What is the Debt-to-Equity ratio?
D/E = Total Debt ÷ Shareholders' Equity
A D/E of 1.0 means the company has $1 of debt for every $1 of equity. A D/E of 3.0 means three times more debt than equity — a highly leveraged balance sheet.
Why debt matters for wheel traders
When you sell a CSP and get assigned, you own the stock. If the company is highly leveraged:
- A recession or rate rise can rapidly deteriorate the company's ability to service debt.
- High interest costs eat into earnings and cash flow.
- Debt covenants can restrict dividends and buybacks — removing the shareholder benefits you were counting on.
High-debt companies have more volatile share prices — which increases your options premium initially but amplifies the downside if things go wrong.
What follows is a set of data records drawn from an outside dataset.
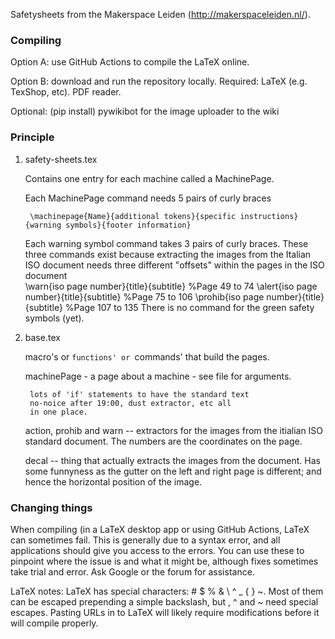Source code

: Safetysheets from the Makerspace Leiden (http://makerspaceleiden.nl/).  


### Compiling 
Option A: use GitHub Actions to compile the LaTeX online.

Option B: download and run the repository locally.
Required:
	LaTeX (e.g. TexShop, etc).
	PDF reader.

Optional:
	(pip install) pywikibot for the image uploader to the wiki

### Principle

1) safety-sheets.tex

	Contains one entry for each machine called a MachinePage.
	
	Each MachinePage command needs 5 pairs of curly braces
	
		\machinepage{Name}{additional tokens}{specific instructions}{warning symbols}{footer information}
	
	Each warning symbol command takes 3 pairs of curly braces. These three commands exist because extracting the images from the Italian ISO document needs three different "offsets" within the pages in the ISO document  
		\warn{iso page number}{title}{subtitle}  %Page 49 to 74
		\alert{iso page number}{title}{subtitle}  %Page 75 to 106
		\prohib{iso page number}{title}{subtitle}  %Page 107 to 135
		There is no command for the green safety symbols (yet).

2) base.tex
	
	macro's or `functions' or `commands' that build the pages.

	machinePage - a page about a machine - see file for arguments.
		
		lots of 'if' statements to have the standard text
		no-noice after 19:00, dust extractor, etc all
		in one place.

	action, prohib and warn -- extractors for the images from
		the itialian ISO standard document. The numbers are
		the coordinates on the page.

	decal -- thing that actually extracts the images from the
		document. Has some funnyness as the gutter on the
		left and right page is different; and hence the
		horizontal position of the image.

### Changing things
When compiling (in a LaTeX desktop app or using GitHub Actions, LaTeX can sometimes fail. This is generally due to a syntax error, and all applications should give you access to the errors. You can use these to pinpoint where the issue is and what it might be, although fixes sometimes take trial and error. Ask Google or the forum for assistance.


LaTeX notes:
LaTeX has special characters: # $ % & \ ^ _ { } ~. Most of them can be escaped prepending a simple backslash, but \, ^ and ~ need special escapes.
Pasting URLs in to LaTeX will likely require modifications before it will compile properly.
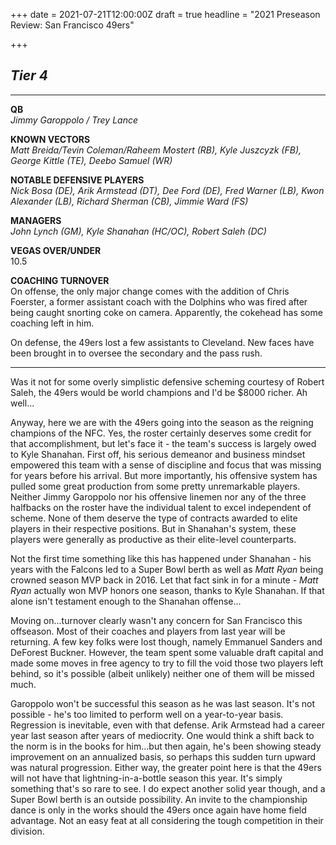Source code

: +++
date = 2021-07-21T12:00:00Z
draft = true
headline = "2021 Preseason Review: San Francisco 49ers"

+++
## _Tier 4_

***

**QB**  
_Jimmy Garoppolo / Trey Lance_

**KNOWN VECTORS**  
_Matt Breida/Tevin Coleman/Raheem Mostert (RB), Kyle Juszcyzk (FB), George Kittle (TE), Deebo Samuel (WR)_

**NOTABLE DEFENSIVE PLAYERS**  
_Nick Bosa (DE), Arik Armstead (DT), Dee Ford (DE), Fred Warner (LB), Kwon Alexander (LB), Richard Sherman (CB), Jimmie Ward (FS)_

**MANAGERS**  
_John Lynch (GM), Kyle Shanahan (HC/OC), Robert Saleh (DC)_

**VEGAS OVER/UNDER**  
10\.5

**COACHING TURNOVER**  
On offense, the only major change comes with the addition of Chris Foerster, a former assistant coach with the Dolphins who was fired after being caught snorting coke on camera. Apparently, the cokehead has some coaching left in him.

On defense, the 49ers lost a few assistants to Cleveland. New faces have been brought in to oversee the secondary and the pass rush.

***

Was it not for some overly simplistic defensive scheming courtesy of Robert Saleh, the 49ers would be world champions and I'd be $8000 richer. Ah well...

Anyway, here we are with the 49ers going into the season as the reigning champions of the NFC. Yes, the roster certainly deserves some credit for that accomplishment, but let's face it - the team's success is largely owed to Kyle Shanahan. First off, his serious demeanor and business mindset empowered this team with a sense of discipline and focus that was missing for years before his arrival. But more importantly, his offensive system has pulled some great production from some pretty unremarkable players. Neither Jimmy Garoppolo nor his offensive linemen nor any of the three halfbacks on the roster have the individual talent to excel independent of scheme. None of them deserve the type of contracts awarded to elite players in their respective positions. But in Shanahan's system, these players were generally as productive as their elite-level counterparts.

Not the first time something like this has happened under Shanahan - his years with the Falcons led to a Super Bowl berth as well as _Matt Ryan_ being crowned season MVP back in 2016. Let that fact sink in for a minute - _Matt Ryan_ actually won MVP honors one season, thanks to Kyle Shanahan. If that alone isn't testament enough to the Shanahan offense...

Moving on...turnover clearly wasn't any concern for San Francisco this offseason. Most of their coaches and players from last year will be returning. A few key folks were lost though, namely Emmanuel Sanders and DeForest Buckner. However, the team spent some valuable draft capital and made some moves in free agency to try to fill the void those two players left behind, so it's possible (albeit unlikely) neither one of them will be missed much.

Garoppolo won't be successful this season as he was last season. It's not possible - he's too limited to perform well on a year-to-year basis. Regression is inevitable, even with that defense. Arik Armstead had a career year last season after years of mediocrity. One would think a shift back to the norm is in the books for him...but then again, he's been showing steady improvement on an annualized basis, so perhaps this sudden turn upward was natural progression. Either way, the greater point here is that the 49ers will not have that lightning-in-a-bottle season this year. It's simply something that's so rare to see. I do expect another solid year though, and a Super Bowl berth is an outside possibility. An invite to the championship dance is only in the works should the 49ers once again have home field advantage. Not an easy feat at all considering the tough competition in their division.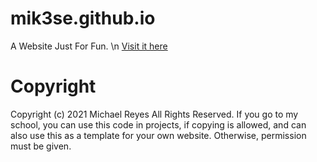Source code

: # mik3se.github.io
A Website Just For Fun. \n
[Visit it here](https://mik3se.github.io)
# Copyright
Copyright (c) 2021 Michael Reyes All Rights Reserved.
If you go to my school, you can use this code in projects, if copying is allowed, and can also use this as a template for your own website.
Otherwise, permission must be given.
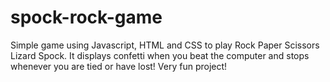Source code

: # spock-rock-game

Simple game using Javascript, HTML and CSS to play Rock Paper Scissors Lizard Spock. It displays confetti 
when you beat the computer and stops whenever you are tied or have lost! Very fun project!
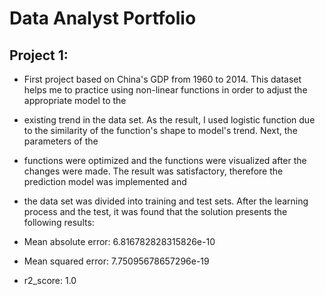 # Data Analyst Portfolio

## Project 1:
* First project based on China's GDP from 1960 to 2014. This dataset helps me to practice using non-linear functions in order to adjust the appropriate model to the 
* existing trend in the data set. As the result, I used logistic function due to the similarity of the function's shape to model's trend. Next, the parameters of the 
* functions were optimized and the functions were visualized after the changes were made. The result was satisfactory, therefore the prediction model was implemented and
* the data set was divided into training and test sets. After the learning process and the test, it was found that the solution presents the following results:

* Mean absolute error: 6.816782828315826e-10
* Mean squared error: 7.75095678657296e-19
* r2_score: 1.0
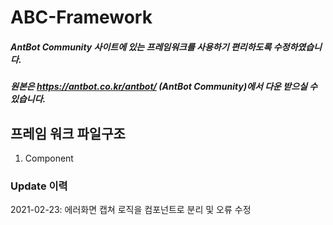 # ABC-Framework
##### AntBot Community 사이트에 있는 프레임워크를 사용하기 편리하도록 수정하였습니다.
##### 원본은 https://antbot.co.kr/antbot/ (AntBot Community)에서 다운 받으실 수 있습니다.

## 프레임 워크 파일구조

1. Component


### Update 이력
2021-02-23: 에러화면 캡쳐 로직을 컴포넌트로 분리 및 오류 수정
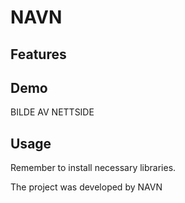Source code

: # NAVN

## Features




## Demo

BILDE AV NETTSIDE


## Usage

Remember to install necessary libraries.

The project was developed by NAVN 

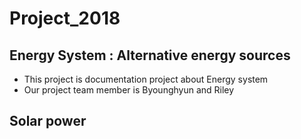 # Project_2018
## Energy System : Alternative energy sources
- This project is documentation project about Energy system
- Our project team member is Byounghyun and Riley

## Solar power
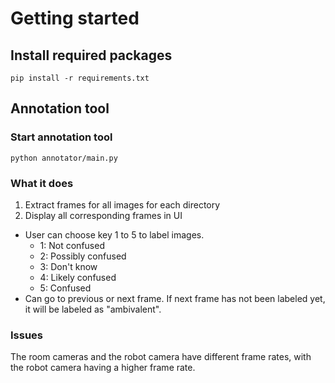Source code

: # Getting started

## Install required packages
`pip install -r requirements.txt`

## Annotation tool
### Start annotation tool
`python annotator/main.py`

### What it does
1. Extract frames for all images for each directory
2. Display all corresponding frames in UI

* User can choose key 1 to 5 to label images.
    * 1: Not confused
    * 2: Possibly confused
    * 3: Don't know
    * 4: Likely confused
    * 5: Confused
* Can go to previous or next frame. If next frame has not been labeled yet, it will be labeled as "ambivalent".

### Issues
The room cameras and the robot camera have different frame rates, with the robot camera having a higher frame rate.
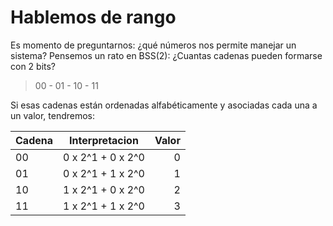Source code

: # Hablemos de rango
Es momento de preguntarnos: ¿qué números nos permite manejar un sistema? Pensemos un rato en BSS(2): ¿Cuantas cadenas pueden formarse con 2 bits? 

> 00 - 01 - 10 - 11 

Si esas cadenas están ordenadas alfabéticamente y asociadas cada una a un valor, tendremos:

|Cadena | Interpretacion | Valor|
| ------------- |:-------------:| -----:|
|00 | 0 x 2^1 + 0 x 2^0 |0|
|01 | 0 x 2^1 + 1 x 2^0 |1|
|10 | 1 x 2^1 + 0 x 2^0 |2|
|11 | 1 x 2^1 + 1 x 2^0 |3|
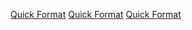 [Quick Format](Category:Protoflux{{#translation:}} "wikilink") [Quick
Format](Category:Protoflux:String{{#translation:}} "wikilink") [Quick
Format](Category:NodeMenu{{#translation:}} "wikilink")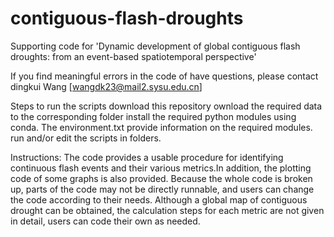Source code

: # contiguous-flash-droughts

Supporting code for 'Dynamic development of global contiguous flash droughts: from an event-based spatiotemporal perspective'

If you find meaningful errors in the code of have questions, please contact dingkui Wang [wangdk23@mail2.sysu.edu.cn]

Steps to run the scripts
download this repository
ownload the required data to the corresponding folder
install the required python modules using conda.  The environment.txt provide information on the required modules.
run and/or edit the scripts in folders.



Instructions:
The code provides a usable procedure for identifying continuous flash events and their various metrics.In addition, the plotting code of some graphs is also provided. 
Because the whole code is broken up, parts of the code may not be directly runnable, and users can change the code according to their needs.
Although a global map of contiguous drought can be obtained, the calculation steps for each metric are not given in detail, users can code their own as needed.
Recommended maximums by sector
| Sector | Reasonable D/E cap |
|---|---|
| Technology / software | 0.5 |
| Consumer brands | 1.0 |
| Industrials | 1.5 |
| Utilities (capital intensive) | 2.5 |
| Financial services | Varies widely — use other metrics |
Using the filter
- Open the Stock Screener.
- Find D/E in the Valuation section.
- Set maximum to 1.5 for a balanced screen across most sectors.
- Combine with ROE minimum (high ROE + low D/E = genuinely efficient, not just leveraged).
Debt isn't always bad
Some debt is rational — it's often cheaper than equity and can enhance returns. The question is whether the business generates enough cash flow to service the debt comfortably. Cross-reference D/E with Net Margin and 5Y FCF growth to gauge coverage capacity.
Common mistake: applying a single D/E threshold universally
Capital-intensive businesses (utilities, real estate, infrastructure) routinely carry D/E of 2–4 and this is entirely normal. When screening for these sectors, raise your D/E ceiling accordingly and focus more on cash flow coverage (P/FCF) instead.
Frequently Asked Questions
What D/E ratio is safe for selling cash-secured puts?
For most sectors, a D/E below 1.5 provides a comfortable safety margin. For high-quality businesses in low-debt sectors (technology, healthcare), aim for D/E below 0.5.